## YOUR INSTRUCTIONS
Copy the records below exactly, leaving out every picture.

## Pictures paired with source code
*** Begin section ***
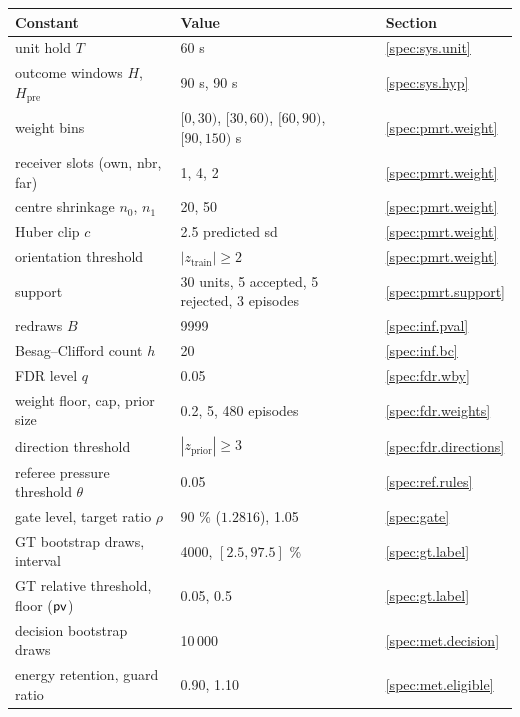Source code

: \begin{tabular}{@{}p{}p{}p{}@{}}
\toprule
Constant & Value & Section \\
\midrule
unit hold $T$ & 60 s & \ref{spec:sys.unit} \\
outcome windows $H$, $H_{\mathrm{pre}}$ & 90 s, 90 s & \ref{spec:sys.hyp} \\
weight bins & $[0,30)$, $[30,60)$, $[60,90)$, $[90,150)$ s & \ref{spec:pmrt.weight} \\
receiver slots (own, nbr, far) & 1, 4, 2 & \ref{spec:pmrt.weight} \\
centre shrinkage $n_0$, $n_1$ & 20, 50 & \ref{spec:pmrt.weight} \\
Huber clip $c$ & 2.5 predicted sd & \ref{spec:pmrt.weight} \\
orientation threshold & $|z_{\mathrm{train}}| \ge 2$ & \ref{spec:pmrt.weight} \\
support & 30 units, 5 accepted, 5 rejected, 3 episodes & \ref{spec:pmrt.support} \\
redraws $B$ & 9999 & \ref{spec:inf.pval} \\
Besag--Clifford count $h$ & 20 & \ref{spec:inf.bc} \\
FDR level $q$ & 0.05 & \ref{spec:fdr.wby} \\
weight floor, cap, prior size & 0.2, 5, 480 episodes & \ref{spec:fdr.weights} \\
direction threshold & $|z_{\mathrm{prior}}| \ge 3$ & \ref{spec:fdr.directions} \\
referee pressure threshold $\theta$ & 0.05 & \ref{spec:ref.rules} \\
gate level, target ratio $\rho$ & 90 \% ($1.2816$), 1.05 & \ref{spec:gate} \\
GT bootstrap draws, interval & 4000, $[2.5, 97.5]$ \% & \ref{spec:gt.label} \\
GT relative threshold, floor ($\sfn{pv}$) & 0.05, 0.5 & \ref{spec:gt.label} \\
decision bootstrap draws & 10\,000 & \ref{spec:met.decision} \\
energy retention, guard ratio & 0.90, 1.10 & \ref{spec:met.eligible} \\
\bottomrule
\end{tabular}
*** End section ***
## RESULT OF THIS TASK
Source code

: \begin{tabular}{@{}p{}p{}p{}@{}}
\toprule
Constant & Value & Section \\
\midrule
unit hold $T$ & 60 s & \ref{spec:sys.unit} \\
outcome windows $H$, $H_{\mathrm{pre}}$ & 90 s, 90 s & \ref{spec:sys.hyp} \\
weight bins & $[0,30)$, $[30,60)$, $[60,90)$, $[90,150)$ s & \ref{spec:pmrt.weight} \\
receiver slots (own, nbr, far) & 1, 4, 2 & \ref{spec:pmrt.weight} \\
centre shrinkage $n_0$, $n_1$ & 20, 50 & \ref{spec:pmrt.weight} \\
Huber clip $c$ & 2.5 predicted sd & \ref{spec:pmrt.weight} \\
orientation threshold & $|z_{\mathrm{train}}| \ge 2$ & \ref{spec:pmrt.weight} \\
support & 30 units, 5 accepted, 5 rejected, 3 episodes & \ref{spec:pmrt.support} \\
redraws $B$ & 9999 & \ref{spec:inf.pval} \\
Besag--Clifford count $h$ & 20 & \ref{spec:inf.bc} \\
FDR level $q$ & 0.05 & \ref{spec:fdr.wby} \\
weight floor, cap, prior size & 0.2, 5, 480 episodes & \ref{spec:fdr.weights} \\
direction threshold & $|z_{\mathrm{prior}}| \ge 3$ & \ref{spec:fdr.directions} \\
referee pressure threshold $\theta$ & 0.05 & \ref{spec:ref.rules} \\
gate level, target ratio $\rho$ & 90 \% ($1.2816$), 1.05 & \ref{spec:gate} \\
GT bootstrap draws, interval & 4000, $[2.5, 97.5]$ \% & \ref{spec:gt.label} \\
GT relative threshold, floor ($\sfn{pv}$) & 0.05, 0.5 & \ref{spec:gt.label} \\
decision bootstrap draws & 10\,000 & \ref{spec:met.decision} \\
energy retention, guard ratio & 0.90, 1.10 & \ref{spec:met.eligible} \\
\bottomrule
\end{tabular}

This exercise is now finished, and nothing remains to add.